Race by David Mamet – Broadway Play
Review
AN ALL STAR (BLACK AND WHITE) CAST
Theater Review
by Cindy Pierre
published January 10, 2010
Race
now playing on Broadway at the Ethel Barrymore Theater
(open run)
While a multi-ethnic law firm grapples with taking on a white-on-black sex crime case, their own internal racial and
gender dynamics are also analyzed. David Mamet's new gutsy play, Race, may not always nail the issues, dialogue, or set on the head,
but a sluggish start turns into a compelling play that showcases the range of the celebrity cast and challenges compartmentalized
thinking.
You may be
wondering if your thoughts are in boxes, but there's no question that the boundaries of Santo Loquasto's scenic design should be more narrowly
defined. The sprawling law firm set, realistic but spread too broadly across the cavernous Ethel
Barrymore stage, swallows the voices of the typically commanding performers. This doesn't bode
well for lawyers Jack (James Spader), Henry (David Alan Grier) and Susan (Kerry Washington), supposed litigation powerhouses that struggle to
project their vocal powers.
Also having
difficulty is Washington herself, but she is only partially to blame. Set up as a mere fixture
for the entire first scene, Washington's character, a smart, new recruit to the law firm, is underwritten in the beginning, and then spends a
good portion of the play being lobbied between Grier and Spader as if by taps on the rear. Susan
is demeaned by both male characters, but Grier, with the most successful performance of the production, attacks her surprisingly like a
rottweiler. There's no solidarity between the black characters of Race, and that's exactly
the way Mamet intended. What he probably did not intend, however, is the predominantly hollow
delivery of Washington's lines. The cyclical tone that we come to expect from Mamet's dialogue
seems to be hammered into her the most, but unlike her cast mates, her delivery is unnatural.
Fortunately, the plot unfurls with relative ease. As expected, when Charles
(Richard Thomas), a wealthy man seeking defense against rape charges of a black woman, whitens their door, tension and deliberation
ensues. Mamet, stepping outside of racial experience, takes a bold stab at understanding the
black female psyche. He doesn't always get it right and the transition between the main plot and
a subplot surrounding Susan's employment isn't always smooth, but complex situations reveal an insight that one would not expect would fall
within his scope of knowledge.
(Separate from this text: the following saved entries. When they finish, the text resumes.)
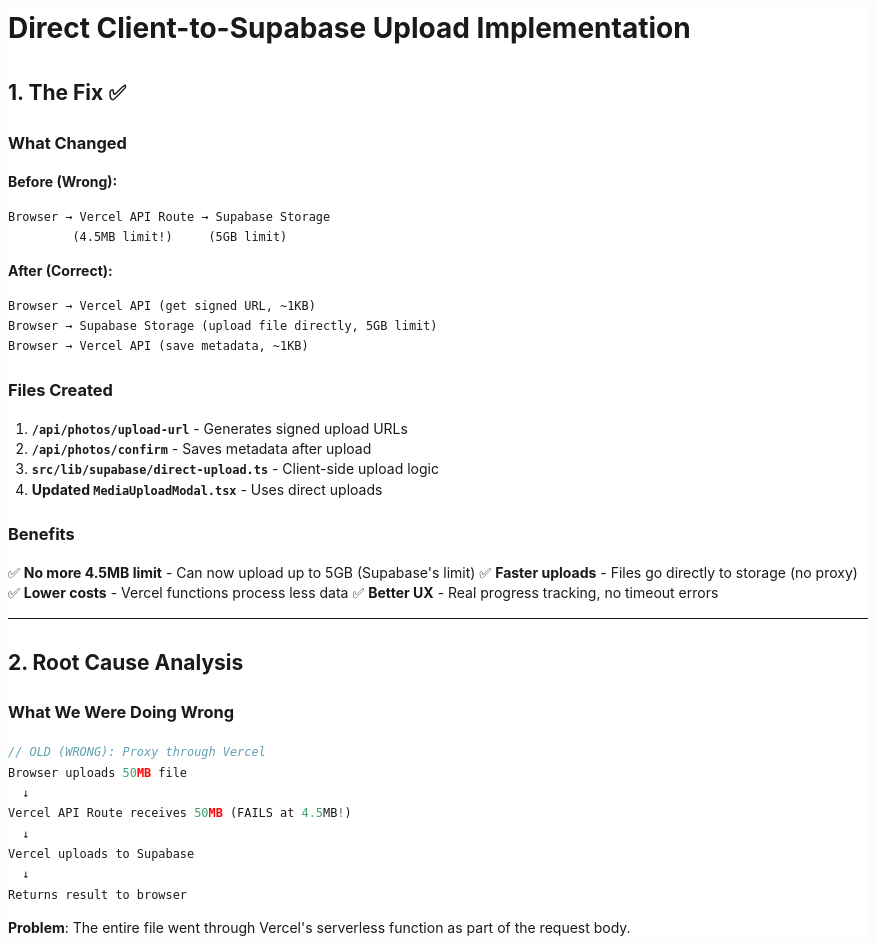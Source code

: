 # Direct Client-to-Supabase Upload Implementation

## 1. The Fix ✅

### What Changed

**Before (Wrong):**
```
Browser → Vercel API Route → Supabase Storage
         (4.5MB limit!)     (5GB limit)
```

**After (Correct):**
```
Browser → Vercel API (get signed URL, ~1KB)
Browser → Supabase Storage (upload file directly, 5GB limit)
Browser → Vercel API (save metadata, ~1KB)
```

### Files Created

1. **`/api/photos/upload-url`** - Generates signed upload URLs
2. **`/api/photos/confirm`** - Saves metadata after upload
3. **`src/lib/supabase/direct-upload.ts`** - Client-side upload logic
4. **Updated `MediaUploadModal.tsx`** - Uses direct uploads

### Benefits

✅ **No more 4.5MB limit** - Can now upload up to 5GB (Supabase's limit)
✅ **Faster uploads** - Files go directly to storage (no proxy)
✅ **Lower costs** - Vercel functions process less data
✅ **Better UX** - Real progress tracking, no timeout errors

---

## 2. Root Cause Analysis

### What We Were Doing Wrong

```typescript
// OLD (WRONG): Proxy through Vercel
Browser uploads 50MB file
  ↓
Vercel API Route receives 50MB (FAILS at 4.5MB!)
  ↓
Vercel uploads to Supabase
  ↓
Returns result to browser
```

**Problem**: The entire file went through Vercel's serverless function as part of the request body.
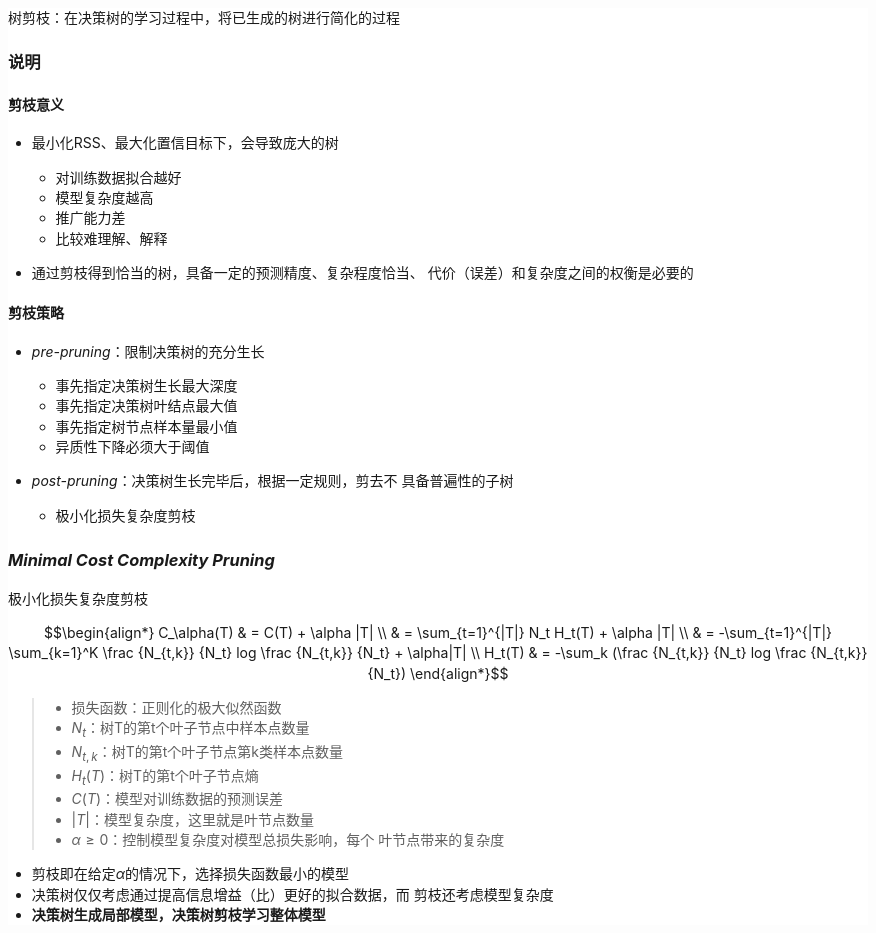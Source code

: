 树剪枝：在决策树的学习过程中，将已生成的树进行简化的过程

###	说明

####	剪枝意义

-	最小化RSS、最大化置信目标下，会导致庞大的树

	-	对训练数据拟合越好
	-	模型复杂度越高
	-	推广能力差
	-	比较难理解、解释

-	通过剪枝得到恰当的树，具备一定的预测精度、复杂程度恰当、
	代价（误差）和复杂度之间的权衡是必要的

####	剪枝策略

-	*pre-pruning*：限制决策树的充分生长

	-	事先指定决策树生长最大深度
	-	事先指定决策树叶结点最大值
	-	事先指定树节点样本量最小值
	-	异质性下降必须大于阈值

-	*post-pruning*：决策树生长完毕后，根据一定规则，剪去不
	具备普遍性的子树

	-	极小化损失复杂度剪枝

###	*Minimal Cost Complexity Pruning*

极小化损失复杂度剪枝

$$\begin{align*}
C_\alpha(T) & = C(T) + \alpha |T| \\
	& = \sum_{t=1}^{|T|} N_t H_t(T) + \alpha |T| \\
	& = -\sum_{t=1}^{|T|} \sum_{k=1}^K \frac {N_{t,k}} {N_t}
		log \frac {N_{t,k}} {N_t}  + \alpha|T| \\
H_t(T) & = -\sum_k (\frac {N_{t,k}} {N_t}
	log \frac {N_{t,k}} {N_t})
\end{align*}$$

> - 损失函数：正则化的极大似然函数
> - $N_t$：树T的第t个叶子节点中样本点数量
> - $N_{t,k}$：树T的第t个叶子节点第k类样本点数量
> - $H_t(T)$：树T的第t个叶子节点熵
> - $C(T)$：模型对训练数据的预测误差
> - $|T|$：模型复杂度，这里就是叶节点数量
> - $\alpha \geq 0$：控制模型复杂度对模型总损失影响，每个
	叶节点带来的复杂度

-	剪枝即在给定$\alpha$的情况下，选择损失函数最小的模型
-	决策树仅仅考虑通过提高信息增益（比）更好的拟合数据，而
	剪枝还考虑模型复杂度
-	**决策树生成局部模型，决策树剪枝学习整体模型**
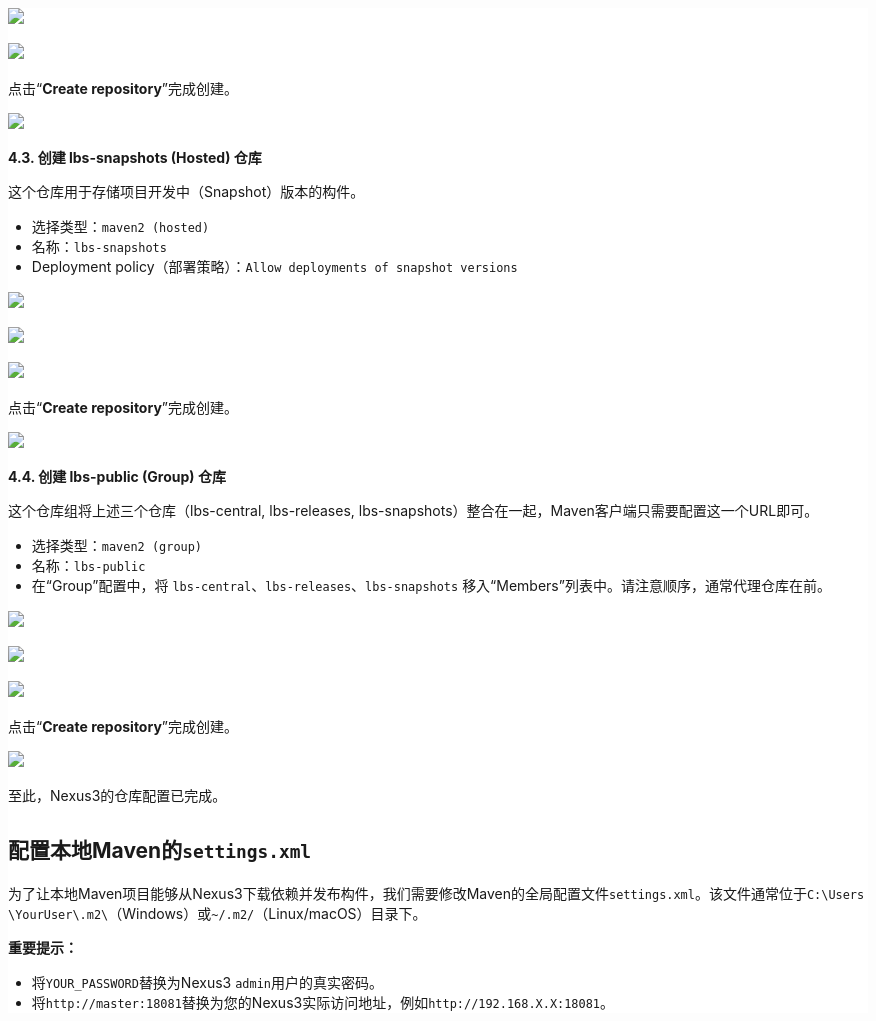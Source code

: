 ![](https://lbs-images.oss-cn-shanghai.aliyuncs.com/20250712133159363.png)

![](https://lbs-images.oss-cn-shanghai.aliyuncs.com/20250712133048407.png)

点击“**Create repository**”完成创建。

![](https://lbs-images.oss-cn-shanghai.aliyuncs.com/20250712133255905.png)

**4.3. 创建 lbs-snapshots (Hosted) 仓库**

这个仓库用于存储项目开发中（Snapshot）版本的构件。
*   选择类型：`maven2 (hosted)`
*   名称：`lbs-snapshots`
*   Deployment policy（部署策略）：`Allow deployments of snapshot versions`

![](https://lbs-images.oss-cn-shanghai.aliyuncs.com/20250712133432079.png)

![](https://lbs-images.oss-cn-shanghai.aliyuncs.com/20250712133455271.png)

![](https://lbs-images.oss-cn-shanghai.aliyuncs.com/20250712133617090.png)

点击“**Create repository**”完成创建。

![](https://lbs-images.oss-cn-shanghai.aliyuncs.com/20250712133647212.png)

**4.4. 创建 lbs-public (Group) 仓库**

这个仓库组将上述三个仓库（lbs-central, lbs-releases, lbs-snapshots）整合在一起，Maven客户端只需要配置这一个URL即可。
*   选择类型：`maven2 (group)`
*   名称：`lbs-public`
*   在“Group”配置中，将 `lbs-central`、`lbs-releases`、`lbs-snapshots` 移入“Members”列表中。请注意顺序，通常代理仓库在前。

![](https://lbs-images.oss-cn-shanghai.aliyuncs.com/20250712133733954.png)

![](https://lbs-images.oss-cn-shanghai.aliyuncs.com/20250712133757184.png)

![](https://lbs-images.oss-cn-shanghai.aliyuncs.com/20250712133908388.png)

点击“**Create repository**”完成创建。

![](https://lbs-images.oss-cn-shanghai.aliyuncs.com/20250712133956888.png)

至此，Nexus3的仓库配置已完成。

## 配置本地Maven的`settings.xml`

为了让本地Maven项目能够从Nexus3下载依赖并发布构件，我们需要修改Maven的全局配置文件`settings.xml`。该文件通常位于`C:\Users\YourUser\.m2\`（Windows）或`~/.m2/`（Linux/macOS）目录下。

**重要提示：**
*   将`YOUR_PASSWORD`替换为Nexus3 `admin`用户的真实密码。
*   将`http://master:18081`替换为您的Nexus3实际访问地址，例如`http://192.168.X.X:18081`。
And like a brilliant legal secretary abetting the lawyer in the
courtroom, Brian MacDevitt's sharp lighting design heightens the already sizzling drama.
With five
other Broadway shows – A Steady Rain, Ragtime, Superior Donuts, Memphis and Finian's Rainbow – currently tackling the subject of
race, it would be easy for Race to be engulfed. But the themes surrounding this
production, even in and especially because of their brashness, make it bob up above the rest.